Gözler
potada
Şimdiler
de spor gündemi yoğun ve bir o kadar hareketli günler yaşıyor.
Futbolun biraz dışına uzandığımızda basketbolun
etkileyici dünyasına kapılmadan kendimizi alamıyoruz.
Geçtiğimiz
yıl Avrupa şampiyonasında yaşanan heyecan basamaklarından bir
adım daha öteye gidip dikkatler şimdi, 29 Ağustos’ta
sahne alacak ve 8 Eylül tarihine kadar sürecek dev
organizasyona, 14. Dünya Erkekler Basketbol Şampiyonası’na
odaklaşmış durumda.
Bu
büyük arenaya sanırım kimse yabancı değil. Madalyonun
birde başka bir yüzü var. Bunun
örneğini futbolda yaşadık, Şimdilerde ise aynı
duygulara bu kez yeşil sahalardan salonlara taşıyacağız.
Kendisi ile barışık olmayan ülke insanlarının adı spor
olunca aynı çatı altında nasıl toplandıklarını şahit
olacağız. Kazanmanın haklı sevincini hep birlikte yaşarken,
bundan dahi bir pay çıkarma, dahası çıkarlar uğruna yapılması
gerekenler için uğraş sarf etmenin gayreti içinde olacağız.
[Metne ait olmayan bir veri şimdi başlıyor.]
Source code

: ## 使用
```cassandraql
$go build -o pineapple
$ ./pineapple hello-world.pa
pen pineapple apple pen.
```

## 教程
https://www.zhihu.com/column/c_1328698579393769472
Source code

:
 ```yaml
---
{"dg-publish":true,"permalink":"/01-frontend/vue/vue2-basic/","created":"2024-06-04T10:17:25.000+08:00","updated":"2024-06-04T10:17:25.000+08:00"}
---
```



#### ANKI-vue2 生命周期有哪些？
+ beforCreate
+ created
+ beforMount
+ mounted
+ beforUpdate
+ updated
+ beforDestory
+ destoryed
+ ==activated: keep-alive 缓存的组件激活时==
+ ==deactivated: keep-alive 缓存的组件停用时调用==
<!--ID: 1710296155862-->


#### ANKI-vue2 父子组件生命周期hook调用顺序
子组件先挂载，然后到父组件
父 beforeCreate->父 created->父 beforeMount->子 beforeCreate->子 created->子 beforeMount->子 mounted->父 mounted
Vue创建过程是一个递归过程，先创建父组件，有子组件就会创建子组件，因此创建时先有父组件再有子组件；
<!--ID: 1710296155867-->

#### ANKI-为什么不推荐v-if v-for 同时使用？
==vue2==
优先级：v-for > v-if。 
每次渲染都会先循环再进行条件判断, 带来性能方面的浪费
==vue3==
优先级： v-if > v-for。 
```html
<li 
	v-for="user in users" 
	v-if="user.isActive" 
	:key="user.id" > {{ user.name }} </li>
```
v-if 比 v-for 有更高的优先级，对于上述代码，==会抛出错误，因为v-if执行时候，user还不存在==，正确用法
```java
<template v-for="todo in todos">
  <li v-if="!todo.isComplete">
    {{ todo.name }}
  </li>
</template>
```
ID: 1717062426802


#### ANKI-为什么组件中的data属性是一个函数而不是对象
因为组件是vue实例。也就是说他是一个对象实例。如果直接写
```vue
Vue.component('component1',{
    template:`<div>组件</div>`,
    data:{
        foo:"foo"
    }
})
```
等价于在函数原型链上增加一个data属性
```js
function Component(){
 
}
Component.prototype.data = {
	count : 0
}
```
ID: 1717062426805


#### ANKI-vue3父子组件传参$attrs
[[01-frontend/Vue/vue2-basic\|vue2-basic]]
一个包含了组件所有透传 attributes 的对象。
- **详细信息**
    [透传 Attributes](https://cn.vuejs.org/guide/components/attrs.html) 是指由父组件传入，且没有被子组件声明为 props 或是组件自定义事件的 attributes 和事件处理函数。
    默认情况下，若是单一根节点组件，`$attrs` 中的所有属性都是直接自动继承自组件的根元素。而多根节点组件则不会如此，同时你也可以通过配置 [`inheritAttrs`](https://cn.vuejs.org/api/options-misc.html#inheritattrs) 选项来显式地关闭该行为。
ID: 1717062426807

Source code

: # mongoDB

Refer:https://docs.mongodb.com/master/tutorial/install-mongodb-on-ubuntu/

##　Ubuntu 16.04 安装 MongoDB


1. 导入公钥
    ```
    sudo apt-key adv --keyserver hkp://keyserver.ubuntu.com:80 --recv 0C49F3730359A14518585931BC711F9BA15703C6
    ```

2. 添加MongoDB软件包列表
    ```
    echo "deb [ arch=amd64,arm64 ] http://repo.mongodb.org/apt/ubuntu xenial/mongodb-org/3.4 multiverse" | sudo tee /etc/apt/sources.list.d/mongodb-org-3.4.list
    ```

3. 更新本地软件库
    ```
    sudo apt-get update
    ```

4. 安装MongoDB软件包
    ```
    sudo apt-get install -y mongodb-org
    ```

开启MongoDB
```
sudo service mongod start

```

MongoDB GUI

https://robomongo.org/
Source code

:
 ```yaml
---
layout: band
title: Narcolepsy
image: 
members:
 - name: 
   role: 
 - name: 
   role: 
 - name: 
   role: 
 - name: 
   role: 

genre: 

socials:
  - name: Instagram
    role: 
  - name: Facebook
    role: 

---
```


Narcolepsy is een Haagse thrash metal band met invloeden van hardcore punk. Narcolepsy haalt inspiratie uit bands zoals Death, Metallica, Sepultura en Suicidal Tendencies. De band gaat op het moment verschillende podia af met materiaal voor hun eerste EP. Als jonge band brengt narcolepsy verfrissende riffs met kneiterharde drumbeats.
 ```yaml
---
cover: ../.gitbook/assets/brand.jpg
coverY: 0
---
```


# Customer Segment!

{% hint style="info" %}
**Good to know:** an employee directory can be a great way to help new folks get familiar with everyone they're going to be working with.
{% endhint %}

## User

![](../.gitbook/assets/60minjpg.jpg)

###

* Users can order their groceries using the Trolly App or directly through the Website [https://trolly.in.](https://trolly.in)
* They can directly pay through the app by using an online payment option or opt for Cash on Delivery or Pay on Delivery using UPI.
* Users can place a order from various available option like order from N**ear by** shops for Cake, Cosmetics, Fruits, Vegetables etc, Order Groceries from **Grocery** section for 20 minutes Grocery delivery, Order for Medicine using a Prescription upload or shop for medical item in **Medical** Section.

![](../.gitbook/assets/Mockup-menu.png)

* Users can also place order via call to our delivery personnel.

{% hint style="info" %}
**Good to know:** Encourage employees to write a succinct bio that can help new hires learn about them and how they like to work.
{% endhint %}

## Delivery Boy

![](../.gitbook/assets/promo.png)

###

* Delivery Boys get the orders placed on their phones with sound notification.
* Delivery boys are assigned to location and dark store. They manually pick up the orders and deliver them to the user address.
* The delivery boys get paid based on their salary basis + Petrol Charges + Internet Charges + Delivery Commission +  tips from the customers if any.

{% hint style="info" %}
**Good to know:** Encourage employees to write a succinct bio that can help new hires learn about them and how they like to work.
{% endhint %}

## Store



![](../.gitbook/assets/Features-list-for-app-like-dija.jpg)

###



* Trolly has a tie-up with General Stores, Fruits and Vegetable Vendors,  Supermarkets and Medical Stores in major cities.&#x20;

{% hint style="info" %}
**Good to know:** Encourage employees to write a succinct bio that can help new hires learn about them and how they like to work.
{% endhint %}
Söz sözü açtığında, işin özüne inmeden yapamıyoruz.
Sanatçının sanatına hor baktığı bir dönemde, herkes
bir şeylerin peşinde. Çıkarcı bir tavır oluşturmak bu
yolda bir rehber, kişisel
kazanç elde etmek ise kendini kişilik sanatının bir parçası
olmuş durumda olacak...
Evet
şimdilerde adı 12 dev adam tanımı
ile ön plana çıkan ve milyonları peşinden sürükleyecek
ay-yıldızlı basketbolcular topluluğu, son Avrupa
zaferinden sonra yeni bir zafere isimlerini yazdırabilmek için
rotayı Amerika çevirmiş durumda.
Kafalarda
yer eden sorulara cevap aranıyor. Tabii hayatımızın her anında,
yaşam sürecimizin her dilimde olduğu gibi olaylar
ve gelişmelerin nedenleri tartışılır. Düşünmek,
kişi için zahmetli bir uğraşa dönüştüğü için sonuçlara
takılır kalırız. Her alanda olduğu gibi
basit gözüken bu yaklaşım tarzı, bazen geleceğimiz
için vereceğimizin kararın bir parçasıdır. Önemli
hususlar ve somut ipuçları küçük ayrıntılarda gizli
olduğu için es geçilen basit bir olay ilerde aşırması
zor bir sorun olarak karşımıza çıkar.
Peki
bu yaklaşım ışığında, Basketbol Milli Takımı’ndan
beklenilen ne? Aranan sorulara takım olarak ne kadar cevap
bulabileceğiz? Düşlerin, gerçeklerle eşdeğer olabilmesi
için ne tür bir yol çizilmesi gerek? Dünya Kupası gibi büyük
bir organizasyona ne kadar yakınız? Kadro yapısı ve teknik
olarak biz bu Şampiyonaya kendimizi hazır hissediyor muyuz?
Acaba...
Sorular
uzayıp gidiyor. Uzayıp gitmeyen somut bir gerçek var o da
umutlar. Artık gerçeklerle barışık olmamız gerektiğini
inanmamız gerekmektedir. Gün ışığına çıkmış gerçekler
gibi, beslenen umutları da
elle tutulur gözle görülür doğrular üzerine inşa
etmeliyiz. Ortaya çıkan başarının karşısına geçip,
mimarlarını takdir etmemiz dahası alkışlamamız gerekir.
Çok
değil, bu duyguların sahaya yansıtılması ve bizlerinde tüm
yaşananlara bizzat tanıklık etmemize az bir süre kaldı.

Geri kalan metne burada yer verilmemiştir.